DATA SECTION: Begin

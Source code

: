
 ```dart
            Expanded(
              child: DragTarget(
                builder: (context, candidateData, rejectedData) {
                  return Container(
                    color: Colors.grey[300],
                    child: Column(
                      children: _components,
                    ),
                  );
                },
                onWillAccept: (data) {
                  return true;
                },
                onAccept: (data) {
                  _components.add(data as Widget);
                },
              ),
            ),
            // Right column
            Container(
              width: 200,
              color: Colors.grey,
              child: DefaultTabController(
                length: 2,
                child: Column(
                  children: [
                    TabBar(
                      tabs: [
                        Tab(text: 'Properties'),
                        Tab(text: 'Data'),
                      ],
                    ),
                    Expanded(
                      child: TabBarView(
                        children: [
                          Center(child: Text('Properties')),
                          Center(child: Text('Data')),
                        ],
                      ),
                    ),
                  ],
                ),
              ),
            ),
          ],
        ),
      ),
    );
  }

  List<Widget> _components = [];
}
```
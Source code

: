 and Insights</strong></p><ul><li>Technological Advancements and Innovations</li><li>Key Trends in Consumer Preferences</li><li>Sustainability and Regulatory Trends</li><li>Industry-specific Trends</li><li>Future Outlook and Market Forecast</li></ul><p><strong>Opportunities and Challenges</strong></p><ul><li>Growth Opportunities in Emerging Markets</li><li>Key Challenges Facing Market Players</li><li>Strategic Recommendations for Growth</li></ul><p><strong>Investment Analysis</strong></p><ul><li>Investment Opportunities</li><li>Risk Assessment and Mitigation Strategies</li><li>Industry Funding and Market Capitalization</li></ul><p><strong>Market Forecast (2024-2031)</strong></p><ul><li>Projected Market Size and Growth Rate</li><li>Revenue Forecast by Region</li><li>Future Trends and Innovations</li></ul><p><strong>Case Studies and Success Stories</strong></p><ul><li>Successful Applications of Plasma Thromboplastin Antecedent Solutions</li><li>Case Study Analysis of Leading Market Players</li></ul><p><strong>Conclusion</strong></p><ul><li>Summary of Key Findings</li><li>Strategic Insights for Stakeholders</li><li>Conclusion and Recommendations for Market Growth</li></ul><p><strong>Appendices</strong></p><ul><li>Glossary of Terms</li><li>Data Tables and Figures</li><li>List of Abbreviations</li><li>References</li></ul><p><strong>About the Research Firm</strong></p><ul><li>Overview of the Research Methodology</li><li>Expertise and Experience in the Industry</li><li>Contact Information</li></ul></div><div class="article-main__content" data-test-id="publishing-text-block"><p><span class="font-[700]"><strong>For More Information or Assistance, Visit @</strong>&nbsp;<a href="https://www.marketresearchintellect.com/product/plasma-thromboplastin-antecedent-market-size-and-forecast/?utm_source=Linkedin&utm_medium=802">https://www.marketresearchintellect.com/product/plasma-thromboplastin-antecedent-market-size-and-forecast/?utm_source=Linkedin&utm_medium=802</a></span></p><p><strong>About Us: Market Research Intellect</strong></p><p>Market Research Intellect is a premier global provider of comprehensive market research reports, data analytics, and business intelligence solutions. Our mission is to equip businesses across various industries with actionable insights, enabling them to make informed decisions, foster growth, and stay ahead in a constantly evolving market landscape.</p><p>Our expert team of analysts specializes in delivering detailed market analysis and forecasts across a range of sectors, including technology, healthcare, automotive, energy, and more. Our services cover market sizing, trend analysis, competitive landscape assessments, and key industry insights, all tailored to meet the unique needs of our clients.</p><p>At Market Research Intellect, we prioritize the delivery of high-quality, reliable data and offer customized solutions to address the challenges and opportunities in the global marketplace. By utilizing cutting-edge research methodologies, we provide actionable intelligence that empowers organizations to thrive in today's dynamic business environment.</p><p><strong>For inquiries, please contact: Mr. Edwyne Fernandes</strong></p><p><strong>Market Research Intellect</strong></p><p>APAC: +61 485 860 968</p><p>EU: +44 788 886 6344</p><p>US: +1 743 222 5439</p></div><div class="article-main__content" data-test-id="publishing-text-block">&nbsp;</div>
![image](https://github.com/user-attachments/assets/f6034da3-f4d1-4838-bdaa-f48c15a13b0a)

DATA SECTION: End

- TASK DETAILS
The records above need to be retyped in full, exactly as they stand.

- RESPONSE
Source code

:
 ```dart
            Expanded(
              child: DragTarget(
                builder: (context, candidateData, rejectedData) {
                  return Container(
                    color: Colors.grey[300],
                    child: Column(
                      children: _components,
                    ),
                  );
                },
                onWillAccept: (data) {
                  return true;
                },
                onAccept: (data) {
                  _components.add(data as Widget);
                },
              ),
            ),
            // Right column
            Container(
              width: 200,
              color: Colors.grey,
              child: DefaultTabController(
                length: 2,
                child: Column(
                  children: [
                    TabBar(
                      tabs: [
                        Tab(text: 'Properties'),
                        Tab(text: 'Data'),
                      ],
                    ),
                    Expanded(
                      child: TabBarView(
                        children: [
                          Center(child: Text('Properties')),
                          Center(child: Text('Data')),
                        ],
                      ),
                    ),
                  ],
                ),
              ),
            ),
          ],
        ),
      ),
    );
  }

  List<Widget> _components = [];
}
```
Source code

: and Insights</strong></p><ul><li>Technological Advancements and Innovations</li><li>Key Trends in Consumer Preferences</li><li>Sustainability and Regulatory Trends</li><li>Industry-specific Trends</li><li>Future Outlook and Market Forecast</li></ul><p><strong>Opportunities and Challenges</strong></p><ul><li>Growth Opportunities in Emerging Markets</li><li>Key Challenges Facing Market Players</li><li>Strategic Recommendations for Growth</li></ul><p><strong>Investment Analysis</strong></p><ul><li>Investment Opportunities</li><li>Risk Assessment and Mitigation Strategies</li><li>Industry Funding and Market Capitalization</li></ul><p><strong>Market Forecast (2024-2031)</strong></p><ul><li>Projected Market Size and Growth Rate</li><li>Revenue Forecast by Region</li><li>Future Trends and Innovations</li></ul><p><strong>Case Studies and Success Stories</strong></p><ul><li>Successful Applications of Plasma Thromboplastin Antecedent Solutions</li><li>Case Study Analysis of Leading Market Players</li></ul><p><strong>Conclusion</strong></p><ul><li>Summary of Key Findings</li><li>Strategic Insights for Stakeholders</li><li>Conclusion and Recommendations for Market Growth</li></ul><p><strong>Appendices</strong></p><ul><li>Glossary of Terms</li><li>Data Tables and Figures</li><li>List of Abbreviations</li><li>References</li></ul><p><strong>About the Research Firm</strong></p><ul><li>Overview of the Research Methodology</li><li>Expertise and Experience in the Industry</li><li>Contact Information</li></ul></div><div class="article-main__content" data-test-id="publishing-text-block"><p><span class="font-[700]"><strong>For More Information or Assistance, Visit @</strong>&nbsp;<a href="https://www.marketresearchintellect.com/product/plasma-thromboplastin-antecedent-market-size-and-forecast/?utm_source=Linkedin&utm_medium=802">https://www.marketresearchintellect.com/product/plasma-thromboplastin-antecedent-market-size-and-forecast/?utm_source=Linkedin&utm_medium=802</a></span></p><p><strong>About Us: Market Research Intellect</strong></p><p>Market Research Intellect is a premier global provider of comprehensive market research reports, data analytics, and business intelligence solutions. Our mission is to equip businesses across various industries with actionable insights, enabling them to make informed decisions, foster growth, and stay ahead in a constantly evolving market landscape.</p><p>Our expert team of analysts specializes in delivering detailed market analysis and forecasts across a range of sectors, including technology, healthcare, automotive, energy, and more. Our services cover market sizing, trend analysis, competitive landscape assessments, and key industry insights, all tailored to meet the unique needs of our clients.</p><p>At Market Research Intellect, we prioritize the delivery of high-quality, reliable data and offer customized solutions to address the challenges and opportunities in the global marketplace. By utilizing cutting-edge research methodologies, we provide actionable intelligence that empowers organizations to thrive in today's dynamic business environment.</p><p><strong>For inquiries, please contact: Mr. Edwyne Fernandes</strong></p><p><strong>Market Research Intellect</strong></p><p>APAC: +61 485 860 968</p><p>EU: +44 788 886 6344</p><p>US: +1 743 222 5439</p></div><div class="article-main__content" data-test-id="publishing-text-block">&nbsp;</div>
![image](https://github.com/user-attachments/assets/f6034da3-f4d1-4838-bdaa-f48c15a13b0a)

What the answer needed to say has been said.